AbstractsGeography &GIS

Making the City : A Document on Tactical Urbanism

by Talayeh Hamidya




Institution: University of Waterloo
Department:
Year: 2015
Keywords: Architecture, Urbanism, Tactical Urbanism, Game Urbanism, Psychogeography, place making, Urban Spatial Strategies, appropriation, Urban Toronto, Toronto
Record ID: 2058424
Full text PDF: http://hdl.handle.net/10012/9130


Abstract

In the past decade city of Toronto has seen an unprecedented growth in its population. This surge on growth of the city poses questions about the quality of its future public and private spaces and its patterns of growth. In the face of these questions the thesis briefly navigates the political and economic landscape of Toronto and its most common practices of city making in search for alternatives.
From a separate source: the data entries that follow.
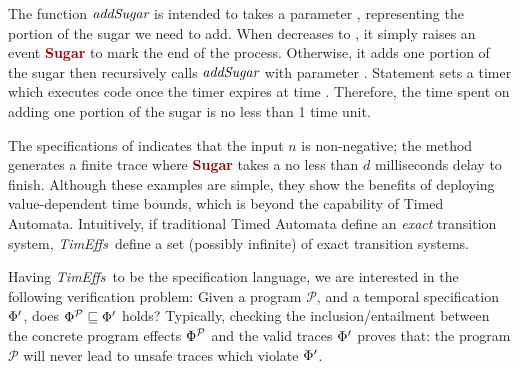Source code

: \documentclass[acmsmall,10pt,review]{acmart}
\newcommand{\timedEffects}{\emph{TimEffs}}
\newcommand{\effect}{\textcolor{black}{\ensuremath{\mathrm{\Phi}}}}
\newcommand{\anyevent}[1]{{\textcolor{darkred}
{{\textbf{\footnotesize #1}}}}}
\newcommand{\code}[1]{{\tt{\ensuremath{\m{#1}}}}}
\newcommand{\CONTAIN}{\sqsubseteq}
\newcommand{\m}{\mathit}
\def\defeq{\ensuremath{\,\triangleq}}
\begin{document}
The function 
\code{\emph{addSugar}} is intended to takes a parameter , representing 
the portion of the sugar we need to add. When  decreases to , 
it simply raises an event \anyevent{Sugar} to mark the end of the process. 
Otherwise, it adds one portion of the sugar then recursively calls \code{\emph{addSugar}} with parameter . 
Statement  sets a timer which executes code  once the timer expires at time . 
Therefore, the time spent on adding one portion of the sugar is no less than 1 time unit. 


The specifications of   indicates that the 
input  \code{n} is non-negative; the method 
generates a finite trace where \anyevent{Sugar} takes a no less 
than \code{d} milliseconds delay to finish. 
Although these examples are simple, they show the benefits of deploying 
value-dependent 
time bounds, which is beyond the capability of Timed Automata. Intuitively, if traditional Timed Automata define an 
\emph{exact} transition system, \timedEffects\ define 
a set (possibly infinite) of exact transition systems. 
 
   

Having \timedEffects\ to be  the specification language, we are interested in the following verification problem: 
Given a program \code{\mathcal{P}},
and a temporal specification \code{\effect^{\prime}}, does 
\code{\effect^{\mathcal{P}} \CONTAIN \effect^{\prime}} holds? Typically, 
checking the inclusion/entailment between the concrete program effects \code{\effect^{\mathcal{P}}} and the valid traces \code{\effect^{\prime}} proves that: the program \code{\mathcal{P}} will never lead to unsafe traces which violate \code{\effect^{\prime}}.
\end{document}
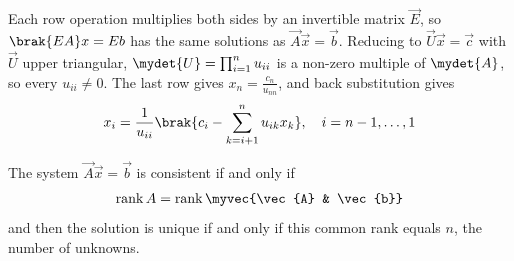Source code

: \begin{enumerate}[label=\thesubsection.\arabic*, ref=\thesubsection.\theenumi]
Each row operation multiplies both sides by an invertible matrix $\vec{E}$, so $\brak{\vec{E}\vec{A}}\vec{x} = \vec{E}\vec{b}$ has the same solutions as $\vec{A}\vec{x} = \vec{b}$. Reducing to $\vec{U}\vec{x} = \vec{c}$ with $\vec{U}$ upper triangular, $\mydet{\vec{U}} = \prod_{i=1}^{n}u_{ii}$ is a non-zero multiple of $\mydet{\vec{A}}$, so every $u_{ii} \neq 0$. The last row gives $x_n = \frac{c_n}{u_{nn}}$, and back substitution gives
\begin{align}
	x_i = \frac{1}{u_{ii}}\brak{c_i - \sum_{k=i+1}^{n}u_{ik}x_k}, \quad i = n-1,\dots,1
\end{align}

\smallskip
The system $\vec{A}\vec{x} = \vec{b}$ is consistent if and only if
\begin{align}
	\operatorname{rank}\vec{A} = \operatorname{rank}\myvec{\vec{A} & \vec{b}} \label{eq:EE26BTECH11205-rank-thm}
\end{align}
and then the solution is unique if and only if this common rank equals $n$, the number of unknowns.


\end{enumerate}
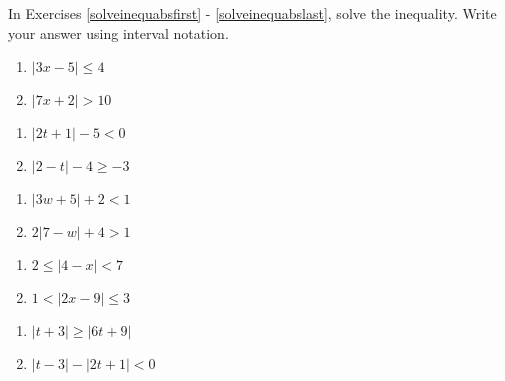 In Exercises \ref{solveinequabsfirst} - \ref{solveinequabslast}, solve the inequality.  Write your answer using interval notation. 

\begin{multicols}{2}
\begin{enumerate}
\setcounter{enumi}{\value{HW}}
\item $|3x - 5| \leq 4$ \label{solveinequabsfirst}
\item $|7x + 2| > 10$

\setcounter{HW}{\value{enumi}}
\end{enumerate}
\end{multicols}

\begin{multicols}{2}
\begin{enumerate}
\setcounter{enumi}{\value{HW}}

\item $|2t+1| - 5 < 0$   
\item $|2-t| - 4 \geq -3$

\setcounter{HW}{\value{enumi}}
\end{enumerate}
\end{multicols}

\begin{multicols}{2}
\begin{enumerate}
\setcounter{enumi}{\value{HW}}

\item $|3w+5| + 2 < 1$   
\item $2|7-w| +4 > 1$

\setcounter{HW}{\value{enumi}}
\end{enumerate}
\end{multicols}

\begin{multicols}{2}
\begin{enumerate}
\setcounter{enumi}{\value{HW}}

\item  $2 \leq |4-x| < 7$ 
\item $1 < |2x - 9| \leq 3$

\setcounter{HW}{\value{enumi}}
\end{enumerate}
\end{multicols}

\begin{multicols}{2}
\begin{enumerate}
\setcounter{enumi}{\value{HW}}

\item $|t + 3| \geq |6t + 9|$
\item  $|t-3| - |2t+1| < 0$ 

\setcounter{HW}{\value{enumi}}
\end{enumerate}
\end{multicols}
It proposes a new type of urbanism that is driven by ordinary people. This urbanism allows for building a city that is more reflective of the multitude and complex sum of the urban population of Toronto and is more compatible with the rapid cycles of economy, new paradigms in culture and the unforeseen conditions of growth. Tactical Urbanism, as a response to aforementioned conditions, uses tactics to influence the long term planning, rearrange power in the field of action and make use of limited resources. According to Michel De Certeau, tactic is the ruse of players in a field that is dominated by others. In this case the field is the city, the objective is building public and shared spaces and the City and developers are the dominant players. In this thesis four separate projects, that were developed and undertaken between June 2012 and October 2013 in Toronto by the author and in collaboration, are presented as experiments for examining the effectiveness, techniques and possibilities within Tactical Urbanism. Developed mostly based on the concept of détournement (diversion), borrowed from the Situationist International, two streams of experiment are developed: one that is defined by temporary appropriation of space and the other by narrating the city through dynamic and ludic space of walking. Both of these streams of action are concerned with the personal relationship of people and places and focus on fostering a sense of belonging and ownership over the urban built environment.